-- PROBLEM TO SOLVE --
Transcribe the following records exactly, images excluded.

(Saved data entries)
++++++

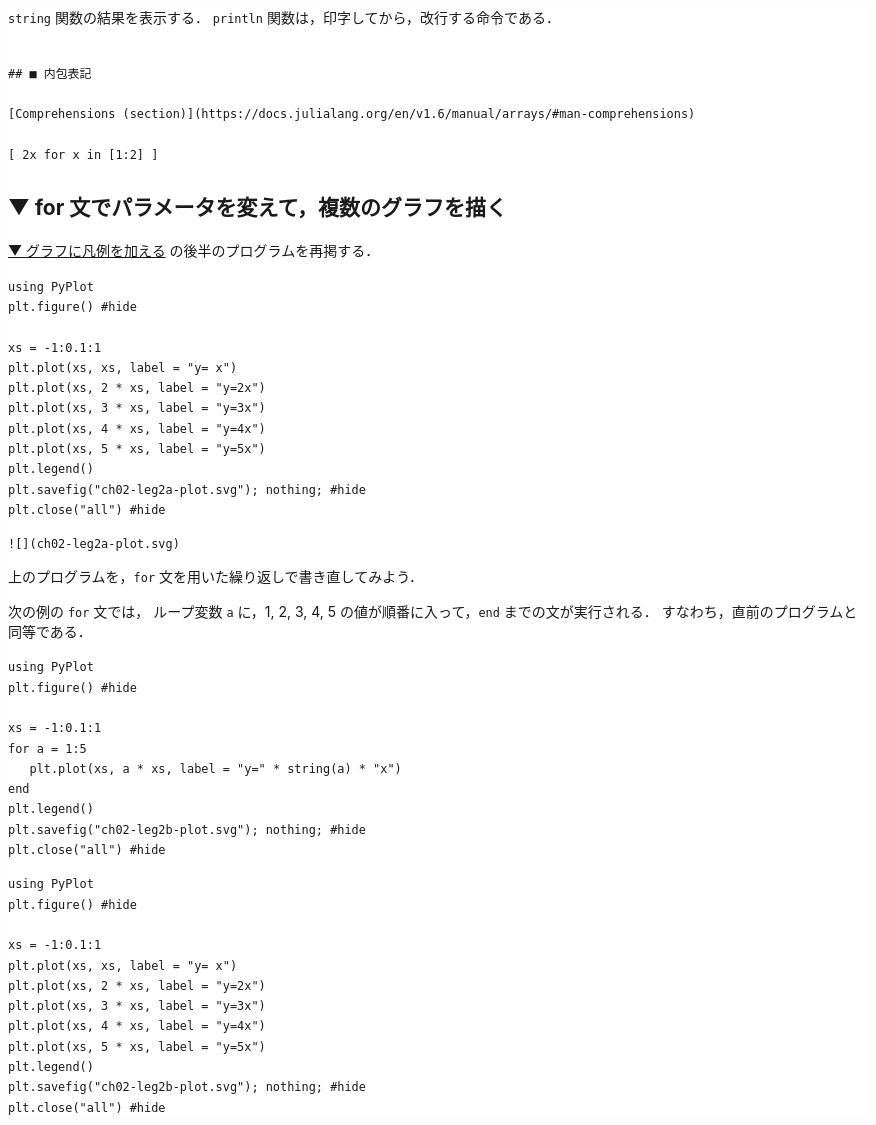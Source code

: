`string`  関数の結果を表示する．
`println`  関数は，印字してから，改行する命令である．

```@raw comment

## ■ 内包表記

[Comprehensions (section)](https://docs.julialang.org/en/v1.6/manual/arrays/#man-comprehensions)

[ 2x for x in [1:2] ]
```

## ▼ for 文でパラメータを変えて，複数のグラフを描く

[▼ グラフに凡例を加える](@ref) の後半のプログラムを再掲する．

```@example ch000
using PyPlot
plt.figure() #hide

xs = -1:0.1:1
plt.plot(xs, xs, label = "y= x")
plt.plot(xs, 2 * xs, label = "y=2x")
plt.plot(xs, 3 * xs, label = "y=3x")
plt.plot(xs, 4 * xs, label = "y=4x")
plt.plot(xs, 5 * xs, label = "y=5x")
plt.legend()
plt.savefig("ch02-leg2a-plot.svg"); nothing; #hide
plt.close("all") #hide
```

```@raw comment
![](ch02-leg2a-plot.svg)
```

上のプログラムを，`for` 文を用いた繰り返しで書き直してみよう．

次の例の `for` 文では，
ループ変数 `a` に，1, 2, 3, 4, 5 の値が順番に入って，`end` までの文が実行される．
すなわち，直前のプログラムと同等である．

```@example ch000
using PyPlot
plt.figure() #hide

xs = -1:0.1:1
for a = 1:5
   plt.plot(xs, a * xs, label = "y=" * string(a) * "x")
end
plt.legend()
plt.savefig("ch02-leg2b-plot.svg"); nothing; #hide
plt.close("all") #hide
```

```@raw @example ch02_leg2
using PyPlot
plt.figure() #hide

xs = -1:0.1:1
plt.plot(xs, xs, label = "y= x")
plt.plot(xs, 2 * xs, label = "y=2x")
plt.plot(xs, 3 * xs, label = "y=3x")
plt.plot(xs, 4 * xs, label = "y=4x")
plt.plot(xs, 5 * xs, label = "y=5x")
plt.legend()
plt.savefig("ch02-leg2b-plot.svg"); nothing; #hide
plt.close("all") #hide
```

++++++

-- REPLY --
Source code

:`string`  関数の結果を表示する．
`println`  関数は，印字してから，改行する命令である．

```@raw comment

## ■ 内包表記

[Comprehensions (section)](https://docs.julialang.org/en/v1.6/manual/arrays/#man-comprehensions)

[ 2x for x in [1:2] ]
```

## ▼ for 文でパラメータを変えて，複数のグラフを描く

[▼ グラフに凡例を加える](@ref) の後半のプログラムを再掲する．

```@example ch000
using PyPlot
plt.figure() #hide

xs = -1:0.1:1
plt.plot(xs, xs, label = "y= x")
plt.plot(xs, 2 * xs, label = "y=2x")
plt.plot(xs, 3 * xs, label = "y=3x")
plt.plot(xs, 4 * xs, label = "y=4x")
plt.plot(xs, 5 * xs, label = "y=5x")
plt.legend()
plt.savefig("ch02-leg2a-plot.svg"); nothing; #hide
plt.close("all") #hide
```

```@raw comment
![](ch02-leg2a-plot.svg)
```

上のプログラムを，`for` 文を用いた繰り返しで書き直してみよう．

次の例の `for` 文では，
ループ変数 `a` に，1, 2, 3, 4, 5 の値が順番に入って，`end` までの文が実行される．
すなわち，直前のプログラムと同等である．

```@example ch000
using PyPlot
plt.figure() #hide

xs = -1:0.1:1
for a = 1:5
   plt.plot(xs, a * xs, label = "y=" * string(a) * "x")
end
plt.legend()
plt.savefig("ch02-leg2b-plot.svg"); nothing; #hide
plt.close("all") #hide
```

```@raw @example ch02_leg2
using PyPlot
plt.figure() #hide

xs = -1:0.1:1
plt.plot(xs, xs, label = "y= x")
plt.plot(xs, 2 * xs, label = "y=2x")
plt.plot(xs, 3 * xs, label = "y=3x")
plt.plot(xs, 4 * xs, label = "y=4x")
plt.plot(xs, 5 * xs, label = "y=5x")
plt.legend()
plt.savefig("ch02-leg2b-plot.svg"); nothing; #hide
plt.close("all") #hide
```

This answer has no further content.